The 1st Amendment should be brought in line with the rule that private money should be out of politics. Face it, the people who are winning, the ones who have the money will never, ever agree to take money out of politics. Either they have to do a 360 of their views, or we’ll have to steal all their money

The 1st should have an exception: “…free speech, except when it comes to money in politics because abuse of money in politics is worse than not having free speech” :smiley:

Well, that’s a whole debate in and of itself, but I will note from your link:

Emphasis added.

So the incumbent gets years of free PR, and his opponent counters this…how? I’m sorry, but those already elected, unless they are lame ducks, started their next campaigns they day they were elected using their public office and the free press. Again I ask: Are you going to order the Press not to cover the incumbent when she/he does something that puts her/him up a few points in the public spotlight? If political opponents are restricted from accepting private vending, how do you propose to even the campaign field?

Considering that this country was founded by some of the wealthiest people in the world at the time over demands for tax cuts and looser economic regulations, I don’t think “the rich have too much power in America” is exactly a new phenomenon.

Now you’re getting it. Even rich people’s speech is protected. And groups of less than rich people who pool their money.

So your own cite says our government is not a democracy and it is controlled by rich corporations… and you want to give them more power to stifle speech? You posted a cite concluding that the majority of people have no voice in American government and you want to give that government more power to take away their speech?

Government is a tool of business. Always has been, always will be. The only way to stay free is to make it as powerful as it needs to be and no more. The power to tell everyone how much money they can spend on messages they care about to their fellow citizens and their political representatives is about a thousand steps too far.

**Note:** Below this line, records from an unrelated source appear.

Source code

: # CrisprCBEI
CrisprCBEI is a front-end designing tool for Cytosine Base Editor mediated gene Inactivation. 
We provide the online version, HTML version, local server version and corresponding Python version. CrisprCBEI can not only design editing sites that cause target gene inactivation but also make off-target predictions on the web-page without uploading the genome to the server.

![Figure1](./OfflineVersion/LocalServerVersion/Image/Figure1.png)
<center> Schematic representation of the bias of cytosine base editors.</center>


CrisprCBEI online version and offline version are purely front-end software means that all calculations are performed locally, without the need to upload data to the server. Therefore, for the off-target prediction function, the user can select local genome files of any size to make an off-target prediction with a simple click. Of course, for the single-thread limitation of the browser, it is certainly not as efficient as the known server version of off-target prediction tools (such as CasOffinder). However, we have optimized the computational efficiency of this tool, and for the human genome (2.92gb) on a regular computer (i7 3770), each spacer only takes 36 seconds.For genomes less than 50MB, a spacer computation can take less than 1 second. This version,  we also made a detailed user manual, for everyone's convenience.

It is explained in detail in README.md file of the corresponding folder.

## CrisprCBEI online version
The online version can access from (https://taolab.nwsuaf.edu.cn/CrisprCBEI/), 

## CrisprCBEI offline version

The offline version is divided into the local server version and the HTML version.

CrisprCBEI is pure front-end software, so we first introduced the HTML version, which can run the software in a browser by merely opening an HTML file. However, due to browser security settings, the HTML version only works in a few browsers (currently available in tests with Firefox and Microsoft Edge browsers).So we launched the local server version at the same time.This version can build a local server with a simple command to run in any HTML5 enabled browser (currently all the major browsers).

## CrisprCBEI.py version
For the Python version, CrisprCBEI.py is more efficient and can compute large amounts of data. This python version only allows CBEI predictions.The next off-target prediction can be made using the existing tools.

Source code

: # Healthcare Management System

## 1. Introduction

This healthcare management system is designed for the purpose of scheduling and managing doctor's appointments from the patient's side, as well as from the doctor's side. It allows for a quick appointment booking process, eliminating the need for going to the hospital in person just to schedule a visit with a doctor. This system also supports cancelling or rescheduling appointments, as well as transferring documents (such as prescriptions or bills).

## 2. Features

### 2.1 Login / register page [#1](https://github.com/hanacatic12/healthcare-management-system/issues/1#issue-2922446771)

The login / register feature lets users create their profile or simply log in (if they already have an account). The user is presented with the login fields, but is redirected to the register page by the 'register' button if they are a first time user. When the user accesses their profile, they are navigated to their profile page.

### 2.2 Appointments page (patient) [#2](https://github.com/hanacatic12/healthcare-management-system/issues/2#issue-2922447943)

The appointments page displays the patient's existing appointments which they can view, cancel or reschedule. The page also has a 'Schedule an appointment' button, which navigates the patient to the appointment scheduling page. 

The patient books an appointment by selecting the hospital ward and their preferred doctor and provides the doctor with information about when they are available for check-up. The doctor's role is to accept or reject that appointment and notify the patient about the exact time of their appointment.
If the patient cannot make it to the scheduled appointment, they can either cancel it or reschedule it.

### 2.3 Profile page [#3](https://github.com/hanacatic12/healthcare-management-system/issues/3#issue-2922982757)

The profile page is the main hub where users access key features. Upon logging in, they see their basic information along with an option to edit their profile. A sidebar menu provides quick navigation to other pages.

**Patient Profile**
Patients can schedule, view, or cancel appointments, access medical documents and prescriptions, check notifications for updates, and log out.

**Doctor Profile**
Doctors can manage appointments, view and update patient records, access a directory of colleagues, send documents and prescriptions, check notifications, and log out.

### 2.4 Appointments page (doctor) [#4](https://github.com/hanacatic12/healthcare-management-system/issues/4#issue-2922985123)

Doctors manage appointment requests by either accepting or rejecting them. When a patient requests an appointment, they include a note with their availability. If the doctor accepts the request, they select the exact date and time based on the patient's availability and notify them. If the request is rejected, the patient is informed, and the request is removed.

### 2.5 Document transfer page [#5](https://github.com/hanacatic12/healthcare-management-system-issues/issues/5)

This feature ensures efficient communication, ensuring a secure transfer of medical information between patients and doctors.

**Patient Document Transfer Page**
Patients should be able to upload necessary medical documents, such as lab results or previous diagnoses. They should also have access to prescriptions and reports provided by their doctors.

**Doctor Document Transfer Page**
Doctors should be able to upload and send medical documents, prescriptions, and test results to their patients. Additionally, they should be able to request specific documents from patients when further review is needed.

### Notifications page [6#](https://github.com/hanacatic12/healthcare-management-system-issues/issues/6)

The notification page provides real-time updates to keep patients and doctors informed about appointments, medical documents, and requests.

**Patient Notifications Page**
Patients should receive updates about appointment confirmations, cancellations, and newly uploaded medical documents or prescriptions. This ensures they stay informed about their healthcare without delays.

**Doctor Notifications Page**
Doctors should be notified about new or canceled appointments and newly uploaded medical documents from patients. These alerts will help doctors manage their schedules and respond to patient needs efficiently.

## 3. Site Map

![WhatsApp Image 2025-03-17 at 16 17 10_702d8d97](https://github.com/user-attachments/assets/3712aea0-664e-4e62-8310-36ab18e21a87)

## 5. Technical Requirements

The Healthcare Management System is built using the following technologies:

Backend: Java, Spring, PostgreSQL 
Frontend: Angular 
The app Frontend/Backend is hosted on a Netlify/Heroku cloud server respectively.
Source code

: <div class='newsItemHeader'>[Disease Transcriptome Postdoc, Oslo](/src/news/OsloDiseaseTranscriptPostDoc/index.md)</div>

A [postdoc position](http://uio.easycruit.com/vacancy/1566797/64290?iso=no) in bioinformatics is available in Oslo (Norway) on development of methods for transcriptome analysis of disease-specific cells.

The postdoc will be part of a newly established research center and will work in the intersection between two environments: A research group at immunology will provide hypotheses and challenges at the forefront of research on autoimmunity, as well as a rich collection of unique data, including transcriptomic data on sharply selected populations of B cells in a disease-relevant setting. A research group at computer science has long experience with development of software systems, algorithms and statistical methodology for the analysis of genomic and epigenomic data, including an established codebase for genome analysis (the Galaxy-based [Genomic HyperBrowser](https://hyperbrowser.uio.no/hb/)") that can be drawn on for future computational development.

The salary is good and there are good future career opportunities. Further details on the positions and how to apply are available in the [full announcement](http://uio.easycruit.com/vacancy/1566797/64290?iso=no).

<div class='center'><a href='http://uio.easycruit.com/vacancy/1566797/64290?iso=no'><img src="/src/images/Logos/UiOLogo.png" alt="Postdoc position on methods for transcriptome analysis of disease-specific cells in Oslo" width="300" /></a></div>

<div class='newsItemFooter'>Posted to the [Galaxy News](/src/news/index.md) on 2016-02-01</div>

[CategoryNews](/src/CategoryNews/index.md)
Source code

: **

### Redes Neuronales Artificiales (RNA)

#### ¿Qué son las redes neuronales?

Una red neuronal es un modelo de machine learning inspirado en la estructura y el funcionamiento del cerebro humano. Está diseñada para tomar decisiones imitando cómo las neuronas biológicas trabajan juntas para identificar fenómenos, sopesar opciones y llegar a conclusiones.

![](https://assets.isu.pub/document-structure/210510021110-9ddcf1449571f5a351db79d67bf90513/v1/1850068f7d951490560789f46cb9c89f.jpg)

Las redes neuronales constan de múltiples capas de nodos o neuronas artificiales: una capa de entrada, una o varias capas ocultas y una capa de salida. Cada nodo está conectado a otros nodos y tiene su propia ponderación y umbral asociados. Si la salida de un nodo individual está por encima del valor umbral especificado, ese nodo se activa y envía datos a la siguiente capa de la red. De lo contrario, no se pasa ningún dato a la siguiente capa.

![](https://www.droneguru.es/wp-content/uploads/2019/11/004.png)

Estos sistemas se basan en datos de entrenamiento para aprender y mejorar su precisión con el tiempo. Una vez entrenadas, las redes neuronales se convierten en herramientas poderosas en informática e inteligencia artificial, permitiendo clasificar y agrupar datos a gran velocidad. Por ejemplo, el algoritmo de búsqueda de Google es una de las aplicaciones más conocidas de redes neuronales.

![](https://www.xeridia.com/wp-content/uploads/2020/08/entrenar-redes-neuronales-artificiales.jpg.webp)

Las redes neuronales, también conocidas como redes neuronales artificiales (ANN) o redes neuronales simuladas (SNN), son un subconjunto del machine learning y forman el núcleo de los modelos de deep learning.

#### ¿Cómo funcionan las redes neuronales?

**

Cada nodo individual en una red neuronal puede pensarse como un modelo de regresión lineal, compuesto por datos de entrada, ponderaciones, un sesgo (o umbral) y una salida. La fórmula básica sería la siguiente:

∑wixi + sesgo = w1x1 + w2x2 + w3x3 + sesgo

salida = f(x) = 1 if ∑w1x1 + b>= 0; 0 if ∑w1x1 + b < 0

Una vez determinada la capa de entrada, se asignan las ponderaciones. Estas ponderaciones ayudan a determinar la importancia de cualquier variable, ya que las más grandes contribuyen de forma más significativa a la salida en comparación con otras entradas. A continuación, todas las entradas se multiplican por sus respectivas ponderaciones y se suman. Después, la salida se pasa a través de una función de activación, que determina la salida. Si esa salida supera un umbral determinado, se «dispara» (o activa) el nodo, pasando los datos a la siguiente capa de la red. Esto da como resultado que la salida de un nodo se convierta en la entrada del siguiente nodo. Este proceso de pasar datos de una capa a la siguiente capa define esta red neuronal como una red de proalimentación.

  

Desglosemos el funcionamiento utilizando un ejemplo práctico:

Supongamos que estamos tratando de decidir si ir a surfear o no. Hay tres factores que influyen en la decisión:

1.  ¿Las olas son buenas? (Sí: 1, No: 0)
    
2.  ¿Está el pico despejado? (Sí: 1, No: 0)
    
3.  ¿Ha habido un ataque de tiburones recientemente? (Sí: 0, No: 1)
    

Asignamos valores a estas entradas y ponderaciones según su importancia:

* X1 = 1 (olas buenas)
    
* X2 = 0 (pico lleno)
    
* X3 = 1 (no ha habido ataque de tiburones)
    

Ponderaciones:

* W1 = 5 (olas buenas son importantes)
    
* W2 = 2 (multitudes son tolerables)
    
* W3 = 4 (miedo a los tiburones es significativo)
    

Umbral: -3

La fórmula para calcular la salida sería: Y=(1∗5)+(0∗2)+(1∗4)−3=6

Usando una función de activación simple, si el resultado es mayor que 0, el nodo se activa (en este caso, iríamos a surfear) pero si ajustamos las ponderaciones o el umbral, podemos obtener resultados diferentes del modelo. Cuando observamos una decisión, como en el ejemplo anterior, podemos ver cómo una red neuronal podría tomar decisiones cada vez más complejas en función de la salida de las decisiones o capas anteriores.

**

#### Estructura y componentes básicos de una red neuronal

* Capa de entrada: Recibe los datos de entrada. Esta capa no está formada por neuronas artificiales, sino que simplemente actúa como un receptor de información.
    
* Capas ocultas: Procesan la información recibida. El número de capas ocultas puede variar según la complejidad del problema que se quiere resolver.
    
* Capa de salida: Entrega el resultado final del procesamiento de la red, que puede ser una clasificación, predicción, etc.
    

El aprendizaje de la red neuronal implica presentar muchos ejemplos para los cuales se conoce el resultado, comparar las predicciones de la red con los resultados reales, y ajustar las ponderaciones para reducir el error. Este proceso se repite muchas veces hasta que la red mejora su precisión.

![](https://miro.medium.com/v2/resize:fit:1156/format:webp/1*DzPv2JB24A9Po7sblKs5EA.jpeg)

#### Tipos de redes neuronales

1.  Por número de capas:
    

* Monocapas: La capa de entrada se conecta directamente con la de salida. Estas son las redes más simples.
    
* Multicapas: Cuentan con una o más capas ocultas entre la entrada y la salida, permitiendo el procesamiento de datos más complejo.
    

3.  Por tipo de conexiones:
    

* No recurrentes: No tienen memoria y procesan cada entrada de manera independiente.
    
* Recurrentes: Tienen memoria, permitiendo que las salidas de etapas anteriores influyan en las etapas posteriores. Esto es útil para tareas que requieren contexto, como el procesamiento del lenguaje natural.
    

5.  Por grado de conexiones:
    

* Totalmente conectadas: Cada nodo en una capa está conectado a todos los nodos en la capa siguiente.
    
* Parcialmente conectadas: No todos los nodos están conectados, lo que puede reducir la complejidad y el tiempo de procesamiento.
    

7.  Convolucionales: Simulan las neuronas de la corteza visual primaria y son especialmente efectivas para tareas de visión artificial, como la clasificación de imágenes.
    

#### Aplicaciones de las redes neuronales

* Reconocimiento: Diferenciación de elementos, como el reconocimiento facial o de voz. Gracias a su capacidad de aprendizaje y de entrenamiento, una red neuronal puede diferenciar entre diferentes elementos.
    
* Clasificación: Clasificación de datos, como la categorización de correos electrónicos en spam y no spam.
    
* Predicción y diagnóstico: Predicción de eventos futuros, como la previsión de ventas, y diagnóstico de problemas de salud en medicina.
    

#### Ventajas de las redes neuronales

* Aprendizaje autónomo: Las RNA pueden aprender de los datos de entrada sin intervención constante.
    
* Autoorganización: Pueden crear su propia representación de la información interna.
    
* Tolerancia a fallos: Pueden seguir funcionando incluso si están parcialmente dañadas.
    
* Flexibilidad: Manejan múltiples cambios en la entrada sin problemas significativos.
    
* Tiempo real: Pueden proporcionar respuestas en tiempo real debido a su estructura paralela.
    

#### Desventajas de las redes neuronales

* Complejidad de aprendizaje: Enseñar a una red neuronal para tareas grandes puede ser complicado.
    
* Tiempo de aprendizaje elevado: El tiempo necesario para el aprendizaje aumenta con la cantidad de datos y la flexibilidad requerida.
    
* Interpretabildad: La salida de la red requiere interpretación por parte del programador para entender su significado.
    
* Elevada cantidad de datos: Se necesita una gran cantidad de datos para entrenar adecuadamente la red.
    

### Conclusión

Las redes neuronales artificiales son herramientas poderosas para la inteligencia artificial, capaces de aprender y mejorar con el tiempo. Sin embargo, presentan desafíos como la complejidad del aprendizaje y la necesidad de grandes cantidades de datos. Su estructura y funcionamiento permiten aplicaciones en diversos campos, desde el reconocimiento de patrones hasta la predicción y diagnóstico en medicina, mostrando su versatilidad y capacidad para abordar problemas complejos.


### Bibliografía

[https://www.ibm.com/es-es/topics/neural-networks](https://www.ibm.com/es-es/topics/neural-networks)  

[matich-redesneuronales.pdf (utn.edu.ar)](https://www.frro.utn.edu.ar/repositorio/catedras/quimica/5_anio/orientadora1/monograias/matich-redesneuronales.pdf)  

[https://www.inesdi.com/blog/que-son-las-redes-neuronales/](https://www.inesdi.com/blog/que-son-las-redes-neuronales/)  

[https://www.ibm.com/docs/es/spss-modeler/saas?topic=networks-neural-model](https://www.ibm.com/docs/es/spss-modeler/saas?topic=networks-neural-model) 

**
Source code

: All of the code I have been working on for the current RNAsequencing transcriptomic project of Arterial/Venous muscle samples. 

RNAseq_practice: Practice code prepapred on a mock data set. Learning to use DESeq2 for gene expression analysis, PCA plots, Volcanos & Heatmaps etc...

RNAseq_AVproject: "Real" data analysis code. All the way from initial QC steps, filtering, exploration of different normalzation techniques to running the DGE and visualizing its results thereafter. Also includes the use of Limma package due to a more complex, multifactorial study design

So is the power to stifle competition, subsidize and bail out existing businesses and award no-bid contracts, so I suggest that if your problem is too much influence by business on the government, you start there. Remove those tools and watch their influence dwindle.

There are countries that do successful limit how much money can be spent on campaigns, that aren’t exactly totalitarian states. The UK and Ireland both prohibit paid political advertising (which was recently upheld by the European court of human rights). People in the UK with opinions are still allowed to express them. There is a middle ground between “Allow unbridled political spending” and “everyone better toe the party line”

Which is a bit easier to do when the basis of your legal system is “God has invested absolute power in the Queen which Parliament exercises on her behalf”, as opposed to having a written constitution which is deliberately difficult to modify.

How do you propose amending the First Amendment to effectively “take money out of politics” without neutering it entirely?